In summary, as shown in Figure 9, our results demonstrated that GRA5 is critical for T. gondii’s virulence and cyst formation. ME49Δgra5 tachyzoite vaccination triggered the generation of pro-inflammatory factors to protect the mice from the challenge infection of three types of T. gondii, RH, ME49, and VEG, and this protection was long-lasting. Moreover, the intratumoral injection of ME49Δgra5 showed a high efficacy against the growth of the injected and distant 4T1 tumors as well as lung metastasis. ME49Δgra5 inoculation promoted the production of IFN-γ and IL12 and increased the innate and adaptive immune cells of the spleen and tumor-infiltrating lymphocytes. ME49Δgra5 was shown to be a promising vaccine against T. gondii infection and a potential immunotherapeutic agent against tumors.

FIGURE 9

Figure 9 Summary for the potential of ME49Δgra5 as an attenuated live vaccine against T. gondii infection and immuno-therapeutic agent against 4T1 tumor. (A) ME49Δgra5 vaccination against T. gondii infection. (B) ME49Δgra5 inoculation against 4T1 tumor.

Materials and methods

Animal and animal ethics

Specific pathogen-free (SPF) female Balb/c mice at 6–8 weeks old and SPF male SV129 mice at 8 weeks old were purchased from the Laboratory Animal Centre and raised in an SPF laboratory in the university. All animal experiments were performed following the guidelines for laboratory animal manipulation (permit number L2019155).

Cells and parasites

The HFF [American Type Culture Collection (ATCC), USA] cells were cultured in Dulbecco’s modified Eagle’s medium (DMEM, Gibco, USA), and 4T1 cells (ATCC) were kept in our lab and were cultured in Roswell Park Memorial Institute-1640 (RPMI-1640, Gibco) supplemented with 10% fetal bovine serum (FBS, Gibco) and 1% penicillin–streptomycin (Thermo Fisher Scientific) at 37°C and 5% CO₂. RH-WT, ME49-WT, VEG-WT, and ME49Δgra5 tachyzoites were maintained in HFF cells cultured in DMEM supplemented with 1% FBS and penicillin–streptomycin.

Antibodies

The antibody used for western blot—rabbit monoclonal anti-β-actin—was purchased from Cell Signaling Technology, and mouse monoclonal anti-BAG1 was raised in our lab. For the immunofluorescence assay, mouse monoclonal anti-SAG1, goat anti-mouse IgG H&L (Alexa Fluor^® 488), and goat anti-mouse IgG H&L (Alexa Fluor^® 594) were purchased from Abcam (United Kingdom). The antibodies used for immunohistochemistry—anti-Ki67 rabbit polyclonal antibody, anti-CD3 rabbit polyclonal antibody, anti-CD4 rabbit polyclonal antibody, and anti-CD8 rabbit polyclonal antibody—were purchased from Servicebio (China).
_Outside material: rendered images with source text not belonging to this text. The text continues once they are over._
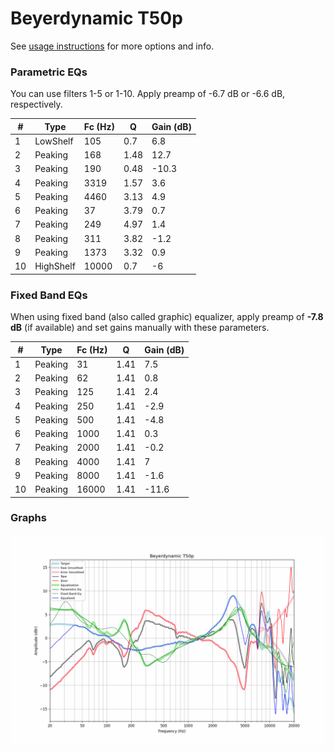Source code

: # Beyerdynamic T50p
See [usage instructions](https://github.com/jaakkopasanen/AutoEq#usage) for more options and info.

### Parametric EQs
You can use filters 1-5 or 1-10. Apply preamp of -6.7 dB or -6.6 dB, respectively.

|   # | Type      |   Fc (Hz) |    Q |   Gain (dB) |
|-----|-----------|-----------|------|-------------|
|   1 | LowShelf  |       105 | 0.7  |         6.8 |
|   2 | Peaking   |       168 | 1.48 |        12.7 |
|   3 | Peaking   |       190 | 0.48 |       -10.3 |
|   4 | Peaking   |      3319 | 1.57 |         3.6 |
|   5 | Peaking   |      4460 | 3.13 |         4.9 |
|   6 | Peaking   |        37 | 3.79 |         0.7 |
|   7 | Peaking   |       249 | 4.97 |         1.4 |
|   8 | Peaking   |       311 | 3.82 |        -1.2 |
|   9 | Peaking   |      1373 | 3.32 |         0.9 |
|  10 | HighShelf |     10000 | 0.7  |        -6   |

### Fixed Band EQs
When using fixed band (also called graphic) equalizer, apply preamp of **-7.8 dB** (if available) and set gains manually with these parameters.

|   # | Type    |   Fc (Hz) |    Q |   Gain (dB) |
|-----|---------|-----------|------|-------------|
|   1 | Peaking |        31 | 1.41 |         7.5 |
|   2 | Peaking |        62 | 1.41 |         0.8 |
|   3 | Peaking |       125 | 1.41 |         2.4 |
|   4 | Peaking |       250 | 1.41 |        -2.9 |
|   5 | Peaking |       500 | 1.41 |        -4.8 |
|   6 | Peaking |      1000 | 1.41 |         0.3 |
|   7 | Peaking |      2000 | 1.41 |        -0.2 |
|   8 | Peaking |      4000 | 1.41 |         7   |
|   9 | Peaking |      8000 | 1.41 |        -1.6 |
|  10 | Peaking |     16000 | 1.41 |       -11.6 |

### Graphs
![](./Beyerdynamic%20T50p.png)
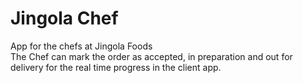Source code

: # Jingola Chef

App for the chefs at Jingola Foods
<br>
The Chef can mark the order as accepted, in preparation and out for delivery for the real time progress in the client app.
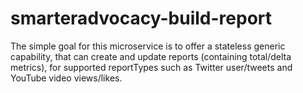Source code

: # smarteradvocacy-build-report
The simple goal for this microservice is to offer a stateless generic capability, that can create and update reports (containing total/delta metrics), for supported reportTypes such as Twitter user/tweets and YouTube video views/likes.
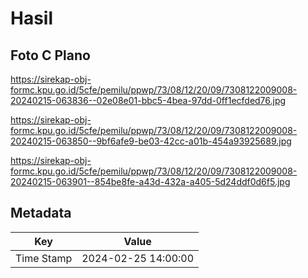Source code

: # Hasil

## Foto C Plano

https://sirekap-obj-formc.kpu.go.id/5cfe/pemilu/ppwp/73/08/12/20/09/7308122009008-20240215-063836--02e08e01-bbc5-4bea-97dd-0ff1ecfded76.jpg

https://sirekap-obj-formc.kpu.go.id/5cfe/pemilu/ppwp/73/08/12/20/09/7308122009008-20240215-063850--9bf6afe9-be03-42cc-a01b-454a93925689.jpg

https://sirekap-obj-formc.kpu.go.id/5cfe/pemilu/ppwp/73/08/12/20/09/7308122009008-20240215-063901--854be8fe-a43d-432a-a405-5d24ddf0d6f5.jpg


## Metadata

| Key        | Value               |
| ---------- | ------------------- |
| Time Stamp | 2024-02-25 14:00:00 |



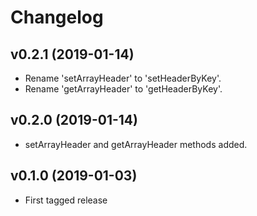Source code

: # Changelog

## v0.2.1 (2019-01-14)

* Rename 'setArrayHeader' to 'setHeaderByKey'.
* Rename 'getArrayHeader' to 'getHeaderByKey'.

## v0.2.0 (2019-01-14)

* setArrayHeader and getArrayHeader methods added.

## v0.1.0 (2019-01-03)

* First tagged release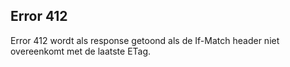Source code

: ## Error 412

Error 412 wordt als response getoond als de If-Match header niet overeenkomt met de laatste ETag.
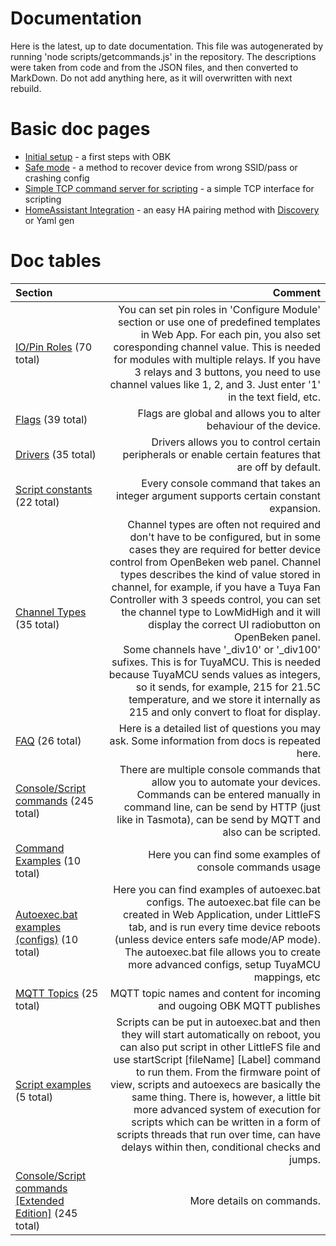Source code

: # Documentation
Here is the latest, up to date documentation.
This file was autogenerated by running 'node scripts/getcommands.js' in the repository.
The descriptions were taken from code and from the JSON files, and then converted to MarkDown.
Do not add anything here, as it will overwritten with next rebuild.

# Basic doc pages 
- [Initial setup](https://github.com/openshwprojects/OpenBK7231T_App/blob/main/docs/initialSetup.md) - a first steps with OBK
- [Safe mode](https://github.com/openshwprojects/OpenBK7231T_App/blob/main/docs/safeMode.md) - a method to recover device from wrong SSID/pass or crashing config
- [Simple TCP command server for scripting](https://github.com/openshwprojects/OpenBK7231T_App/blob/main/docs/tcpServer.md) - a simple TCP interface for scripting
- [HomeAssistant Integration](https://github.com/openshwprojects/OpenBK7231T_App/blob/main/docs/homeAssistant.md) - an easy HA pairing method with [Discovery](https://www.youtube.com/watch?v=pkcspey25V4) or Yaml gen

# Doc tables 
| Section        | Comment        |
|:------------- |------:|
| [IO/Pin Roles](https://github.com/openshwprojects/OpenBK7231T_App/blob/main/docs/ioRoles.md) (70 total) | You can set pin roles in 'Configure Module' section or use one of predefined templates in Web App. For each pin, you also set coresponding channel value. This is needed for modules with multiple relays. If you have 3 relays and 3 buttons, you need to use channel values like 1, 2, and 3. Just enter '1' in the text field, etc. |
| [Flags](https://github.com/openshwprojects/OpenBK7231T_App/blob/main/docs/flags.md) (39 total) | Flags are global and allows you to alter behaviour of the device. |
| [Drivers](https://github.com/openshwprojects/OpenBK7231T_App/blob/main/docs/drivers.md) (35 total) | Drivers allows you to control certain peripherals or enable certain features that are off by default. |
| [Script constants](https://github.com/openshwprojects/OpenBK7231T_App/blob/main/docs/constants.md) (22 total) | Every console command that takes an integer argument supports certain constant expansion.  |
| [Channel Types](https://github.com/openshwprojects/OpenBK7231T_App/blob/main/docs/channelTypes.md) (35 total) | Channel types are often not required and don't have to be configured, but in some cases they are required for better device control from OpenBeken web panel. Channel types describes the kind of value stored in channel, for example, if you have a Tuya Fan Controller with 3 speeds control, you can set the channel type to LowMidHigh and it will display the correct UI radiobutton on OpenBeken panel.<br>Some channels have '_div10' or '_div100' sufixes. This is for TuyaMCU. This is needed because TuyaMCU sends values as integers, so it sends, for example, 215 for 21.5C temperature, and we store it internally as 215 and only convert to float for display. |
| [FAQ](https://github.com/openshwprojects/OpenBK7231T_App/blob/main/docs/faq.md) (26 total) | Here is a detailed list of questions you may ask. Some information from docs is repeated here. |
| [Console/Script commands](https://github.com/openshwprojects/OpenBK7231T_App/blob/main/docs/commands.md) (245 total) | There are multiple console commands that allow you to automate your devices. Commands can be entered manually in command line, can be send by HTTP (just like in Tasmota), can be send by MQTT and also can be scripted. |
| [Command Examples](https://github.com/openshwprojects/OpenBK7231T_App/blob/main/docs/commandExamples.md) (10 total) | Here you can find some examples of console commands usage |
| [Autoexec.bat examples (configs)](https://github.com/openshwprojects/OpenBK7231T_App/blob/main/docs/autoexecExamples.md) (10 total) | Here you can find examples of autoexec.bat configs. The autoexec.bat file can be created in Web Application, under LittleFS tab, and is run every time device reboots (unless device enters safe mode/AP mode). The autoexec.bat file allows you to create more advanced configs, setup TuyaMCU mappings, etc |
| [MQTT Topics](https://github.com/openshwprojects/OpenBK7231T_App/blob/main/docs/mqttTopics.md) (25 total) | MQTT topic names and content for incoming and ougoing OBK MQTT publishes |
| [Script examples](https://github.com/openshwprojects/OpenBK7231T_App/blob/main/docs/scriptExamples.md) (5 total) | Scripts can be put in autoexec.bat and then they will start automatically on reboot, you can also put script in other LittleFS file and use startScript [fileName] [Label] command to run them. From the firmware point of view, scripts and autoexecs are basically the same thing. There is, however, a little bit more advanced system of execution for scripts which can be written in a form of scripts threads that run over time, can have delays within then, conditional checks and jumps. |
| [Console/Script commands [Extended Edition]](https://github.com/openshwprojects/OpenBK7231T_App/blob/main/docs/commands-extended.md) (245 total) | More details on commands. |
Construction of T. gondii ME49Δgra5 strain

The gra5 knockout ME49 strain (ME49Δgra5) was constructed by CRISPR-Cas9 technology (Supplementary Figure S1 in supplemental data). Using the primers listed in Supplementary Table S1, the homologous fragment was amplified using the ME49-WT genome as a template, and the pSAG1::CAS9-U6::sgUPRT vector was used as a template to construct the pSAG1::CAS9-U6::sgGRA5 plasmid. The homologous template and the sgRNA CRISPR plasmid were co-transfected to ME49-WT parasites, and the parasites were screened with the DMEM complete medium containing 3 μM pyrimethamine (Sigma, Germany). The stable lines of gene knockout parasites selected by limited dilution were confirmed by PCR. The sequences of the primers used in generation are shown in Supplementary Table S1.

Immunofluorescence assay

For the invasion assay, the HFF cells were fixed with 4% paraformaldehyde for 5 min at room temperature (RT) and then blocked with 10% bovine serum albumin (BSA) in PBS for 1 h at 37°C, followed by incubation in the mouse anti-TgSAG1 monoclonal primary antibody (Abcam; 1:800 diluted in PBS) at 4°C overnight. The cells were then washed for three times with PBS, after that, incubated with the Alexa Fluor^® 488 conjugated goat anti-mouse IgG secondary antibody (Invitrogen, United States; 1:2,000 diluted in PBS) for 1 h at 37°C. Subsequently, the cells were permeabilized with 0.5% Triton X-100 (DingGuo, China) for 10 min at RT and blocked with 10% BSA in PBS for 1 h at 37°C. The cells were incubated again with the mouse anti-TgSAG1 monoclonal primary antibody (Abcam) at 4°C overnight, followed by incubation with the Alexa Fluor^® 594 conjugated goat anti-mouse IgG secondary antibody (Invitrogen) for 1 h at 37°C. After washing for three times with PBS, the coverslips were taken out and rinsed with double-distilled water (ddH₂O) and mounted with DAPI mounting oil (Southern Biotech, United States).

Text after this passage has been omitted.